In astronomy looking at the different wavelengths of light can tell us more about the Universe. For this reasons different sorts of telescopes have been designed. Visible light telescopes are considered normal telescopes, but there are also radiowave telescopes, infrared telescopes, ultraviolet telescopes, x-ray telescopes, and gamma ray telescopes. To observe the different lights the telescopes have to be built in a certain way and sometimes put in a certain location. Since gamma rays, x rays, and infrared light do not penetrate our atmosphere to the surface, telescopes observing these types of light must be launched into high in the sky or into outerspace.

X-ray light is hard to catch. Normal mirrors do not reflect x-ray light, rather the high-energy light simply penetrates the mirror. However, if the mirror is placed at an angle to the light the light will reflect. Many people compare this to shooting a bullet. If you shoot a bullet directly at a metal sheet, the bullet is just going to dent the sheet. But if you just let the bullet graze the sheet, the bullet will reflect off the sheet. So called grazing incidence mirrors focus the x-ray light so that an image can be constructed. This is part of what makes x-ray telescopes different from other telescopes. Many telescopes varying in mission and construction have been sent into space built on this concept.

The incline of the mirror allows the x-rays to be reflected and focused.

XRTs (x-ray telescopes) have allowed us to observe phenomena we otherwise would not have known about or understood as well. The first x-ray telescopes were used to observe the sun. We have also been able to observe the heat distribution between galaxies, detect neutron stars and black holes, and examine supernova remnant expansion.

Thinking about History: Tycho Brahe

Life: Tycho Brahe was born 19 February (10 days from now!) 1473 and died 24 May 1543.

Contributions to Astronomy: He greatly improved  astronomical measurements. As well as making very precise observations himself, he introduced methods and instruments which universally made  measurements more accurate. Also, he observed objects in the sky at various points in their orbits. These measurements later allowed Kepler to verify the idea that planets move in elliptical orbits.

During his Lifetime: In 1584 the first English colony was established in Virginia by Sir Walter Raleigh. Later a scion of this settlement would become known as the Lost Colony.

In 1588 the Spanish Armada was defeated by England.

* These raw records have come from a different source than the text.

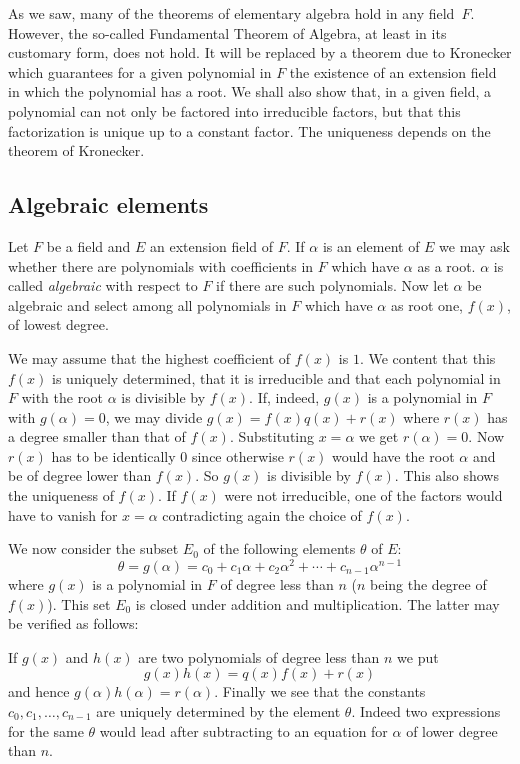 \documentclass[10pt,leqno]{article}
\theoremstyle{definition}
\begin{document}
As we saw, many of the theorems of elementary algebra hold in any field~$F$.
However, the so-called Fundamental Theorem of Algebra, at least in its customary form, does not hold.
It will be replaced by a theorem due to Kronecker which guarantees for a given polynomial in $F$ the existence of an extension field in which the polynomial has a root.
We shall also show that, in a given field, a polynomial can not only be factored into irreducible factors, but that this factorization is unique up to a constant factor.
The uniqueness depends on the theorem of Kronecker.


\subsection{Algebraic elements}

Let $F$ be a field and $E$ an extension field of $F$.
If $\alpha$ is an element of $E$ we may ask whether there are polynomials with coefficients in $F$ which have $\alpha$ as a root.
$\alpha$ is called \emph{algebraic} with respect to $F$ if there are such polynomials.
Now let $\alpha$ be algebraic and select among all polynomials in $F$ which have $\alpha$ as root one, $f(x)$, of lowest degree.

We may assume that the highest coefficient of $f(x)$ is $1$.
We content that this $f(x)$ is uniquely determined, that it is irreducible and that each polynomial in $F$ with the root $\alpha$ is divisible by $f(x)$.
If, indeed, $g(x)$ is a polynomial in $F$ with $g(\alpha) = 0$, we may divide $g(x) = f(x) q(x) + r(x)$ where $r(x)$ has a degree smaller than that of $f(x)$.
\label{p25}%
Substituting $x = \alpha$ we get $r(\alpha) = 0$.
Now $r(x)$ has to be identically $0$ since otherwise $r(x)$ would have the root $\alpha$ and be of degree lower than $f(x)$.
So $g(x)$ is divisible by $f(x)$.
This also shows the uniqueness of $f(x)$.
If $f(x)$ were not irreducible, one of the factors would have to vanish for $x = \alpha$ contradicting again the choice of $f(x)$.

We now consider the subset $E_0$ of the following elements $\theta$ of $E$:
\[
\theta = g(\alpha) = c_0 + c_1\alpha + c_2\alpha^2 + \cdots + c_{n-1} \alpha^{n-1}
\]
where $g(x)$ is a polynomial in $F$ of degree less than $n$ ($n$ being the degree of $f(x)$).
This set $E_0$ is closed under addition and multiplication.
The latter may be verified as follows:

If $g(x)$ and $h(x)$ are two polynomials of degree less than $n$ we put 
\[
g(x) h(x) = q(x) f(x) + r(x)
\]
and hence $g(\alpha) h(\alpha) = r(\alpha)$.
Finally we see that the constants $c_0, c_1, \ldots, c_{n-1}$ are uniquely determined by the element $\theta$.
Indeed two expressions for the same $\theta$ would lead after subtracting to an equation for $\alpha$ of lower degree than $n$.
\end{document}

The Spanish Armada was before considered to be invincible.

William Shakespeare lived from about 1564 to 1616.  He greatly contributed to literature by the plays he wrote.

Some Reflection: People in the past and the present build upon the work of people who came before them.  Brahe enabled Kepler to advance astronomy, the Raleigh colony contributed to the formation of the United States, and Shakespeare has greatly contributed to literature. What we know and do now is because of observations and thoughts made by the people before us.